Andando pelo jardim vi no meu limoeiro esta cena insólita. Uma reunião de lagartas numa folha de limão. Saquei logo da máquina e documentei o encontro, mais parecido com uma procissão. Elas estavam paradas, pensativas. Umas poucas levantavam o focinho em minha direção, como que a dizer: sai daí rapá! Fiquei matutanto o porquê delas terem escolhido aquela folha. O que aquela folha teria de tão especial? Sim, é verdade. Dei uma batida no limoeiro e em nenhuma outra folha havia aqueles espécimes.
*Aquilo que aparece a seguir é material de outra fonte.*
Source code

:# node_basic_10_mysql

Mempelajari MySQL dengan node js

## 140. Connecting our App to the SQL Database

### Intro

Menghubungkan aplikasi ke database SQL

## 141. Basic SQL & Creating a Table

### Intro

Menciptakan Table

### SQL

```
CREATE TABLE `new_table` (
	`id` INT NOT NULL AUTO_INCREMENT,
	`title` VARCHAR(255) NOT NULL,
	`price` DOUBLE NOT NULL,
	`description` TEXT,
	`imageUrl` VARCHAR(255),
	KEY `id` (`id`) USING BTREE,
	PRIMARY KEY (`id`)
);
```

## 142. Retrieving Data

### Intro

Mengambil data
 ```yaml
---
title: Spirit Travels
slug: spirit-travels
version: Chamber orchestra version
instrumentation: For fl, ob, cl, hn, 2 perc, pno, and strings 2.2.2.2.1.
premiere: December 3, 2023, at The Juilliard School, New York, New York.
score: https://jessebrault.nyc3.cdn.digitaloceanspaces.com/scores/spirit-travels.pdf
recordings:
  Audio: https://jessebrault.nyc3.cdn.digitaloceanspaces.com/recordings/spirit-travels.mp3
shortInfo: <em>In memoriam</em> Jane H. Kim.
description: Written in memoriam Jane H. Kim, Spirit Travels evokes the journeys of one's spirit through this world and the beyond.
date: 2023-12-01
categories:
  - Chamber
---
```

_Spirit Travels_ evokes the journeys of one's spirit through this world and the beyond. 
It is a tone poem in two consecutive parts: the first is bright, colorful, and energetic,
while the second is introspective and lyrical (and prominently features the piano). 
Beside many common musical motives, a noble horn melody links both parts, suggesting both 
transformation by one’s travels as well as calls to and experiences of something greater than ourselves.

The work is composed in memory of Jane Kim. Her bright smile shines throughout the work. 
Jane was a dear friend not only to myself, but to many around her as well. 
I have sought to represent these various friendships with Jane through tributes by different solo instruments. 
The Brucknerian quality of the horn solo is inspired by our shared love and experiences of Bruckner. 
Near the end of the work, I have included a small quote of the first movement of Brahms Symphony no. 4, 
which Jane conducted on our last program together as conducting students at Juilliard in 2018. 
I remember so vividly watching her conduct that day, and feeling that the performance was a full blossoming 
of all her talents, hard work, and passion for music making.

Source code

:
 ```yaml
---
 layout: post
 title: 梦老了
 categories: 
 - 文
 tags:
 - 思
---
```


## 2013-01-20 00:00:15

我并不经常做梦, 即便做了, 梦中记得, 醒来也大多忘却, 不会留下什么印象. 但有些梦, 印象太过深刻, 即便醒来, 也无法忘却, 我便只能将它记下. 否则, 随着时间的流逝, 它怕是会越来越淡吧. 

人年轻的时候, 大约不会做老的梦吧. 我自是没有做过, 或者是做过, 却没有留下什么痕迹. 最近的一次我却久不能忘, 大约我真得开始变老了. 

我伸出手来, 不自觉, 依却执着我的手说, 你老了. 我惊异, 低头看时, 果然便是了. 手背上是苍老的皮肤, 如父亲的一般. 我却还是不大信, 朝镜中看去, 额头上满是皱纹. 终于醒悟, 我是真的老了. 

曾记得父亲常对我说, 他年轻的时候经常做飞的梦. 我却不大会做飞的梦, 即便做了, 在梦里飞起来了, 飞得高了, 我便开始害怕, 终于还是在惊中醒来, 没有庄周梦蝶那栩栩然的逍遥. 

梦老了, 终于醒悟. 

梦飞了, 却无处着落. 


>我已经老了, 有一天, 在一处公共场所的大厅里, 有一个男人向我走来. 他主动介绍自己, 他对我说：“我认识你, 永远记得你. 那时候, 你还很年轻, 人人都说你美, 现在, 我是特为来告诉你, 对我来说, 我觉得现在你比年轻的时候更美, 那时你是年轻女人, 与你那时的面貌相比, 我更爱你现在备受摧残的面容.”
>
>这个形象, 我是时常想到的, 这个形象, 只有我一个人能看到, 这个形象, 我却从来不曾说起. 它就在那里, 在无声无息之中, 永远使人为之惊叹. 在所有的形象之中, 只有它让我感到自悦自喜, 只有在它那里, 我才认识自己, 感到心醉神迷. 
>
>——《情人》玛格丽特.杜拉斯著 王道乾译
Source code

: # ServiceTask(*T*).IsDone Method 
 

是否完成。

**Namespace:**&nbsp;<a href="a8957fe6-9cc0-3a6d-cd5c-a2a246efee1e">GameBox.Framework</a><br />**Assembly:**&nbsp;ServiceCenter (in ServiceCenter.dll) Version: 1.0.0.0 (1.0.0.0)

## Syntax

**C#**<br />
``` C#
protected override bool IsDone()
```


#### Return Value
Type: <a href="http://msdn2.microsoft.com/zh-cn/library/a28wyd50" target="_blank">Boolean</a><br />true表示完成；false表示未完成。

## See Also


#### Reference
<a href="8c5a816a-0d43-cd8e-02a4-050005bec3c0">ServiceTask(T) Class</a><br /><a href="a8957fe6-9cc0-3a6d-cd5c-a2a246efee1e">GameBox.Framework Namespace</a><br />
Só naquela, e frente e verso. Umas 20 em cada face. Estariam com frio? Sentiriam-se protegidas? Fora sua mamãe quem as mandou ficarem ali? O que tinha aquela folha de tão especial? O que a distinguia das outras? Engana-se quem pensou que elas estavam degustando a folha. Não, nem um pedacinho sequer. Estavam apenas sentindo-se amparadas. Fiquei lembrando que também somos assim. Escolhemos nossas folhas-útero dentre várias que se nos achegam. Existem lares-folha-útero-de-limoeiro. Lares que de tão acolhedores aproximam, unem, celebram a vida e são locais de ajuntamento. Conheço alguns. O de minha cunhada e irmão, o de minha ginecologista (é o casal quem engravida), e outros Brasil afora. Eles são como esta folha, locais de encontro, de harmonia, de delicadeza. São lugares para onde vamos e nos sentimos bem, amados, reconhecidos e valorizados. Ali, nos juntamos com tribos das mais diversas, e naqueles lares parece que há uma mágica, uma mística que consegue tudo juntar e nele ser presença, sem destoar, mesmo que sob sua face-folha frequentem tribos das mais diversas estirpes. Mistérios, mistérios da mãe natureza que nos falam. Sempre que receber alguém aqui em casa vou lembrar que posso ser folha-útero. Proteção, carinho, aconhego para quem chega. Qual o destino daquelas lagartas, que por medo do desconhecido juntam-se umas às outras para enfrentá-lo? A vida, a vida é o seu destino. Viver é juntar-se. Viver é comungar valores, criar solidariedades, buscar empatias, tecer uma tribo comum, que nos faça sentido. Quem se junta, até na dor, sofre menos. Ou sofre com, e quem sofre com, dilui o sofrer. Esta foto é uma homenagem aos amigos que de tão acolhedores representam ponto de encontro e mutação em nosso viver. Bem aventurados vocês o são! Obrigado por nos abrigarem em suas vidas.